--- How to complete this task ---
Print the listing in its entirety and exactly, leaving out images.

[Data for analysis Boundary: Start]

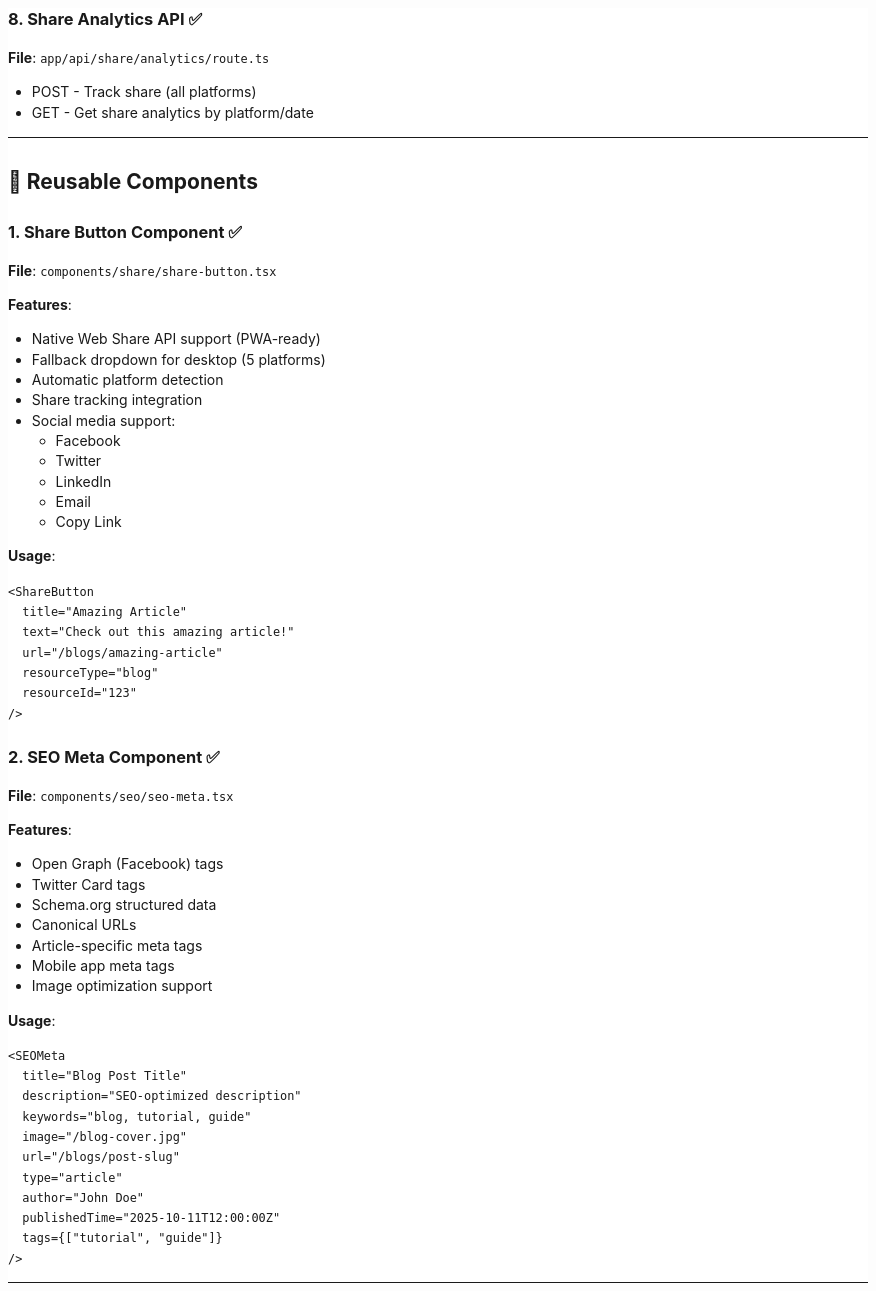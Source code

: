 ### 8. Share Analytics API ✅
**File**: `app/api/share/analytics/route.ts`
- POST - Track share (all platforms)
- GET - Get share analytics by platform/date

---

## 🎨 Reusable Components

### 1. Share Button Component ✅
**File**: `components/share/share-button.tsx`

**Features**:
- Native Web Share API support (PWA-ready)
- Fallback dropdown for desktop (5 platforms)
- Automatic platform detection
- Share tracking integration
- Social media support:
  - Facebook
  - Twitter
  - LinkedIn
  - Email
  - Copy Link

**Usage**:
```tsx
<ShareButton
  title="Amazing Article"
  text="Check out this amazing article!"
  url="/blogs/amazing-article"
  resourceType="blog"
  resourceId="123"
/>
```

### 2. SEO Meta Component ✅
**File**: `components/seo/seo-meta.tsx`

**Features**:
- Open Graph (Facebook) tags
- Twitter Card tags
- Schema.org structured data
- Canonical URLs
- Article-specific meta tags
- Mobile app meta tags
- Image optimization support

**Usage**:
```tsx
<SEOMeta
  title="Blog Post Title"
  description="SEO-optimized description"
  keywords="blog, tutorial, guide"
  image="/blog-cover.jpg"
  url="/blogs/post-slug"
  type="article"
  author="John Doe"
  publishedTime="2025-10-11T12:00:00Z"
  tags={["tutorial", "guide"]}
/>
```

---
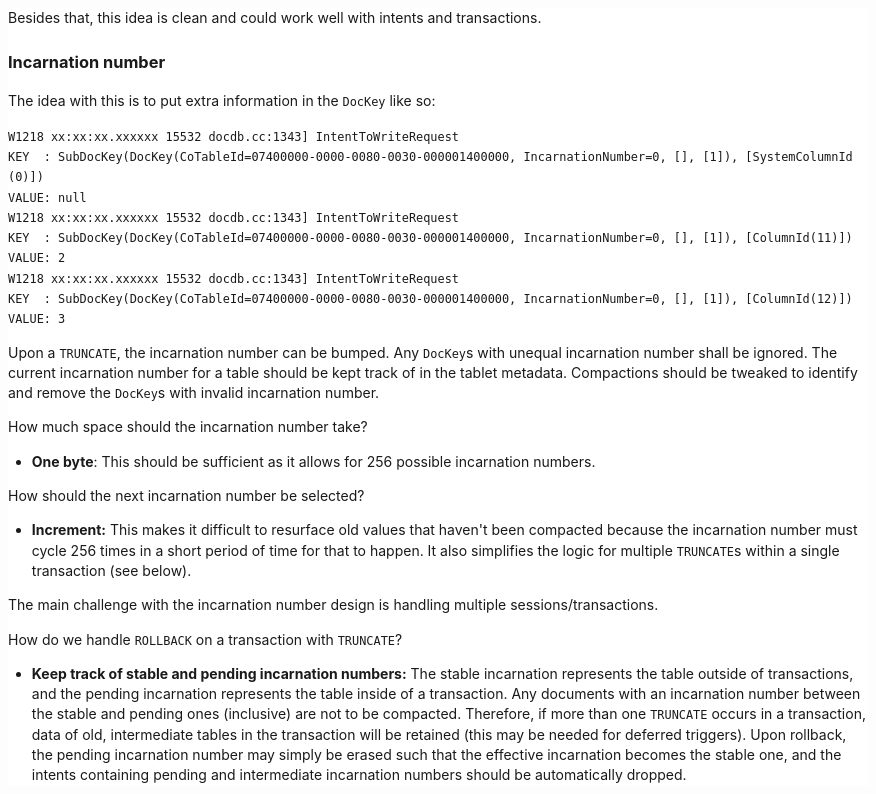 Besides that, this idea is clean and could work well with intents and
transactions.

### Incarnation number

The idea with this is to put extra information in the `DocKey` like so:

```
W1218 xx:xx:xx.xxxxxx 15532 docdb.cc:1343] IntentToWriteRequest
KEY  : SubDocKey(DocKey(CoTableId=07400000-0000-0080-0030-000001400000, IncarnationNumber=0, [], [1]), [SystemColumnId(0)])
VALUE: null
W1218 xx:xx:xx.xxxxxx 15532 docdb.cc:1343] IntentToWriteRequest
KEY  : SubDocKey(DocKey(CoTableId=07400000-0000-0080-0030-000001400000, IncarnationNumber=0, [], [1]), [ColumnId(11)])
VALUE: 2
W1218 xx:xx:xx.xxxxxx 15532 docdb.cc:1343] IntentToWriteRequest
KEY  : SubDocKey(DocKey(CoTableId=07400000-0000-0080-0030-000001400000, IncarnationNumber=0, [], [1]), [ColumnId(12)])
VALUE: 3
```

Upon a `TRUNCATE`, the incarnation number can be bumped.  Any `DocKey`s with
unequal incarnation number shall be ignored.  The current incarnation number
for a table should be kept track of in the tablet metadata.  Compactions
should be tweaked to identify and remove the `DocKey`s with invalid incarnation
number.

How much space should the incarnation number take?

* **One byte**: This should be sufficient as it allows for 256 possible
  incarnation numbers.

How should the next incarnation number be selected?

* **Increment:** This makes it difficult to resurface old values that haven't
  been compacted because the incarnation number must cycle 256 times in a short
  period of time for that to happen.  It also simplifies the logic for multiple
  `TRUNCATE`s within a single transaction (see below).

The main challenge with the incarnation number design is handling multiple
sessions/transactions.

How do we handle `ROLLBACK` on a transaction with `TRUNCATE`?

* **Keep track of stable and pending incarnation numbers:** The stable
  incarnation represents the table outside of transactions, and the pending
  incarnation represents the table inside of a transaction.  Any documents with
  an incarnation number between the stable and pending ones (inclusive) are not
  to be compacted.  Therefore, if more than one `TRUNCATE` occurs in a
  transaction, data of old, intermediate tables in the transaction will be
  retained (this may be needed for deferred triggers).  Upon rollback, the
  pending incarnation number may simply be erased such that the effective
  incarnation becomes the stable one, and the intents containing pending and
  intermediate incarnation numbers should be automatically dropped.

[Data for analysis Boundary: End]

--- Response ---
Source code

: ### 8. Share Analytics API ✅
**File**: `app/api/share/analytics/route.ts`
- POST - Track share (all platforms)
- GET - Get share analytics by platform/date

---

## 🎨 Reusable Components

### 1. Share Button Component ✅
**File**: `components/share/share-button.tsx`

**Features**:
- Native Web Share API support (PWA-ready)
- Fallback dropdown for desktop (5 platforms)
- Automatic platform detection
- Share tracking integration
- Social media support:
  - Facebook
  - Twitter
  - LinkedIn
  - Email
  - Copy Link

**Usage**:
```tsx
<ShareButton
  title="Amazing Article"
  text="Check out this amazing article!"
  url="/blogs/amazing-article"
  resourceType="blog"
  resourceId="123"
/>
```

### 2. SEO Meta Component ✅
**File**: `components/seo/seo-meta.tsx`

**Features**:
- Open Graph (Facebook) tags
- Twitter Card tags
- Schema.org structured data
- Canonical URLs
- Article-specific meta tags
- Mobile app meta tags
- Image optimization support

**Usage**:
```tsx
<SEOMeta
  title="Blog Post Title"
  description="SEO-optimized description"
  keywords="blog, tutorial, guide"
  image="/blog-cover.jpg"
  url="/blogs/post-slug"
  type="article"
  author="John Doe"
  publishedTime="2025-10-11T12:00:00Z"
  tags={["tutorial", "guide"]}
/>
```

---
 Besides that, this idea is clean and could work well with intents and
transactions.

### Incarnation number

The idea with this is to put extra information in the `DocKey` like so:

```
W1218 xx:xx:xx.xxxxxx 15532 docdb.cc:1343] IntentToWriteRequest
KEY  : SubDocKey(DocKey(CoTableId=07400000-0000-0080-0030-000001400000, IncarnationNumber=0, [], [1]), [SystemColumnId(0)])
VALUE: null
W1218 xx:xx:xx.xxxxxx 15532 docdb.cc:1343] IntentToWriteRequest
KEY  : SubDocKey(DocKey(CoTableId=07400000-0000-0080-0030-000001400000, IncarnationNumber=0, [], [1]), [ColumnId(11)])
VALUE: 2
W1218 xx:xx:xx.xxxxxx 15532 docdb.cc:1343] IntentToWriteRequest
KEY  : SubDocKey(DocKey(CoTableId=07400000-0000-0080-0030-000001400000, IncarnationNumber=0, [], [1]), [ColumnId(12)])
VALUE: 3
```

Upon a `TRUNCATE`, the incarnation number can be bumped.  Any `DocKey`s with
unequal incarnation number shall be ignored.  The current incarnation number
for a table should be kept track of in the tablet metadata.  Compactions
should be tweaked to identify and remove the `DocKey`s with invalid incarnation
number.

How much space should the incarnation number take?

* **One byte**: This should be sufficient as it allows for 256 possible
  incarnation numbers.

How should the next incarnation number be selected?

* **Increment:** This makes it difficult to resurface old values that haven't
  been compacted because the incarnation number must cycle 256 times in a short
  period of time for that to happen.  It also simplifies the logic for multiple
  `TRUNCATE`s within a single transaction (see below).

The main challenge with the incarnation number design is handling multiple
sessions/transactions.

How do we handle `ROLLBACK` on a transaction with `TRUNCATE`?

* **Keep track of stable and pending incarnation numbers:** The stable
  incarnation represents the table outside of transactions, and the pending
  incarnation represents the table inside of a transaction.  Any documents with
  an incarnation number between the stable and pending ones (inclusive) are not
  to be compacted.  Therefore, if more than one `TRUNCATE` occurs in a
  transaction, data of old, intermediate tables in the transaction will be
  retained (this may be needed for deferred triggers).  Upon rollback, the
  pending incarnation number may simply be erased such that the effective
  incarnation becomes the stable one, and the intents containing pending and
  intermediate incarnation numbers should be automatically dropped.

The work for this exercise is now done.